94. the antibody of claim 92, wherein said host cell is rat-hybridoma.

95. the antibody of claim 92, wherein said host cell is a Chinese hamster ovary celI.

96. the antibody of claim 85 or Fab, wherein said antibody or its Fab are the anti-CD200 antibody of closure or its Fab.

97. the antibody of claim 96 or its Fab, wherein said antibody are chimeric antibody, humanized antibody or people's antibody.

98. the antibody of claim 85 or its Fab, wherein said antibody or its Fab are the anti-CD200 antibody of misclosure or its Fab.

99. the antibody of claim 98 or its Fab, wherein said antibody are chimeric antibody, humanized antibody, single-chain antibody or people's antibody.

100. the method for claim 44, wherein said CD200 positive cell is selected from B cell and T cell.

The method of claim 44, it comprises antibody or the Fab of using claim 85.

The method of claim 44, wherein said patient suffers from autoimmune disease.

The method of claim 102, wherein said autoimmune disease is selected from rheumatoid arthritis, inflammatory bowel, systemic lupus erythematous, multiple sclerosis, Hashimoto thyroiditis, pernicious anemia, Addison disease, type i diabetes, dermatomyositis, Sjogren syndrome, lupus erythematosus, myasthenia gravis, reiter syndrome and Graves' disease.

The method of claim 44, wherein said patient accepts maybe will accept graft.

The method of claim 104, wherein said patient has accepted maybe will accept allograft.

The method of claim 44, wherein said antibody or Fab are misclosures.

The method of claim 44, wherein said patient is the women.

The method of claim 107, wherein before using described antibody or its fragment to described patient screening pregnant state.

The method of claim 44, wherein before using the therapy that comprises described antibody or its Fab to cell or tissue sample test CD200 expression level from described patient.

110. suppress the material of CD200 and its acceptor interaction, wherein said material does not cause effector function.

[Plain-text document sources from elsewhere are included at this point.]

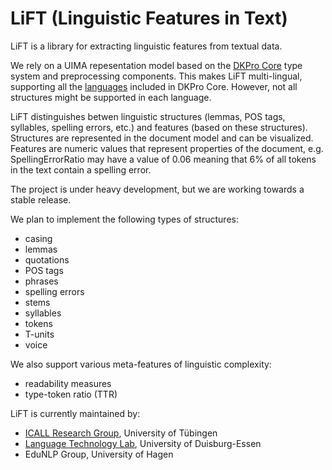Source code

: # LiFT (Linguistic Features in Text)

LiFT is a library for extracting linguistic features from textual data.

We rely on a UIMA repesentation model based on the [DKPro Core](https://dkpro.github.io/dkpro-core/) type system and preprocessing components.
This makes LiFT multi-lingual, supporting all the [languages](https://dkpro.github.io/dkpro-core/releases/2.2.0/docs/model-reference.html) included in DKPro Core.
However, not all structures might be supported in each language.

LiFT distinguishes betwen linguistic structures (lemmas, POS tags, syllables, spelling errors, etc.) and features (based on these structures).
Structures are represented in the document model and can be visualized.
Features are numeric values that represent properties of the document, e.g. SpellingErrorRatio may have a value of 0.06 meaning that 6% of all tokens in the text contain a spelling error.

The project is under heavy development, but we are working towards a stable release.

We plan to implement the following types of structures:
* casing
* lemmas
* quotations
* POS tags
* phrases
* spelling errors
* stems
* syllables
* tokens
* T-units
* voice

We also support various meta-features of linguistic complexity:
* readability measures
* type-token ratio (TTR)

LiFT is currently maintained by:
* [ICALL Research Group](http://icall-research.de), University of Tübingen
* [Language Technology Lab](https://www.ltl.uni-due.de), University of Duisburg-Essen
* EduNLP Group, University of Hagen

111. the material of claim 110, wherein said material is selected from: aptamers, polypeptide, immunomodulator, Fab, small molecules, chemical, organometallic compound, mineral compound, metal, nucleic acid, oligonucleotide, prodrug and peptide simulated compound.

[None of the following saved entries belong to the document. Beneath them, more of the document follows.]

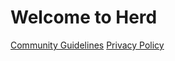 # Welcome to Herd
[Community Guidelines](/community-guidelines.html)
[Privacy Policy](/privacy.html)
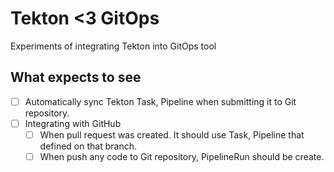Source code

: # Tekton <3 GitOps

Experiments of integrating Tekton into GitOps tool


## What expects to see

- [ ] Automatically sync Tekton Task, Pipeline when submitting it to Git repository.
- [ ] Integrating with GitHub
  - [ ] When pull request was created. It should use Task, Pipeline that defined on that branch.
  - [ ] When push any code to Git repository, PipelineRun should be create.
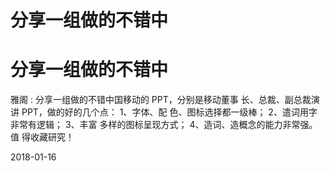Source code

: # 分享一组做的不错中

# 分享一组做的不错中

雅阁 : 分享一组做的不错中国移动的 PPT，分别是移动董事 长、总裁、副总裁演讲 PPT，做的好的几个点： 1、字体、配 色、图标选择都一级棒； 2、遣词用字非常有逻辑； 3、丰富 多样的图标呈现方式； 4、造词、造概念的能力非常强。 值 得收藏研究！

2018-01-16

112. comprise pharmaceutical composition in conjunction with the material of CD200.

113. the pharmaceutical composition of claim 112, wherein said material are anti-CD200 antibody or its Fab.

114. the pharmaceutical composition of claim 113, wherein said antibody or its Fab are each antibody or Fabs of claim 1-34,38-43,85-99.

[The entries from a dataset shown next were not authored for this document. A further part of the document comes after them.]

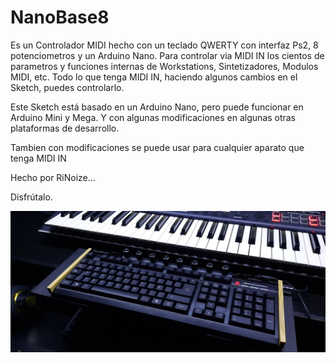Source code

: # NanoBase8
Es un Controlador MIDI hecho con un teclado QWERTY con interfaz Ps2, 
8 potenciometros y un Arduino Nano.
Para controlar via MIDI IN los cientos de parametros y funciones internas 
de Workstations, Sintetizadores, Modulos MIDI, etc. 
Todo lo que tenga MIDI IN, haciendo algunos cambios en el Sketch, puedes controlarlo.

Este Sketch está basado en un Arduino Nano, pero puede funcionar en Arduino Mini y Mega.
Y con algunas modificaciones en algunas otras plataformas de desarrollo.

Tambien con modificaciones se puede usar para cualquier aparato que tenga MIDI IN

Hecho por RiNoize...

Disfrútalo.

<img src="https://github.com/RiNoize/NanoBase8/blob/main/NanoBase8%20%26%20Kross2.jpg">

115. claim 112 or 113 each pharmaceutical compositions, its essentially no pyrogeneous substance.

116. the pharmaceutical composition of claim 114, its essentially no pyrogeneous substance.

117. the method for monitoring therapy progress, it comprises from the expression of accepting or plan is accepted the patient collection organization sample or the cell at least twice of described therapy and measured CD200 on the sample of described collection.

118. the method for claim 117, wherein said patient suffers from cancer.

119. the method for claim 117, wherein the method below one or more is measured the CD200 expression:

(a) immunohistochemistry,

(b) flow cytometry.

120. the method for claim 117 is wherein collected at least a described sample before the described therapy of beginning.

121. claim 44,58-60,83,103,104,106,117 each methods, wherein said patient did not accept the radiotherapy of brain.

122. claim 44,58-60,83,103,104,106,117 each methods, wherein said patient did not accept the brain operation in the past.

123. comprise the anti-CD200 antibody or its Fab that go immunity of the constant region of change, wherein said antibody or Fab demonstrate the effector function that weakens with respect to unmanifest anti-CD200 antibody.

124. comprise the anti-CD200 antibody or its Fab that go immunity of the constant region of variation, the wherein said antibody of immunity or its Fab of going compared with unmanifest anti-CD200 antibody and demonstrated the enhanced effector function.

125. claim 123 or 124 go the immunity antibody or Fab, wherein said go the immunity antibody or Fab be the anti-CD200 antibody of closure or its Fab.

126. claim 124 go the immunity antibody or Fab, wherein said go the immunity antibody or Fab be the anti-CD200 antibody of misclosure or its Fab.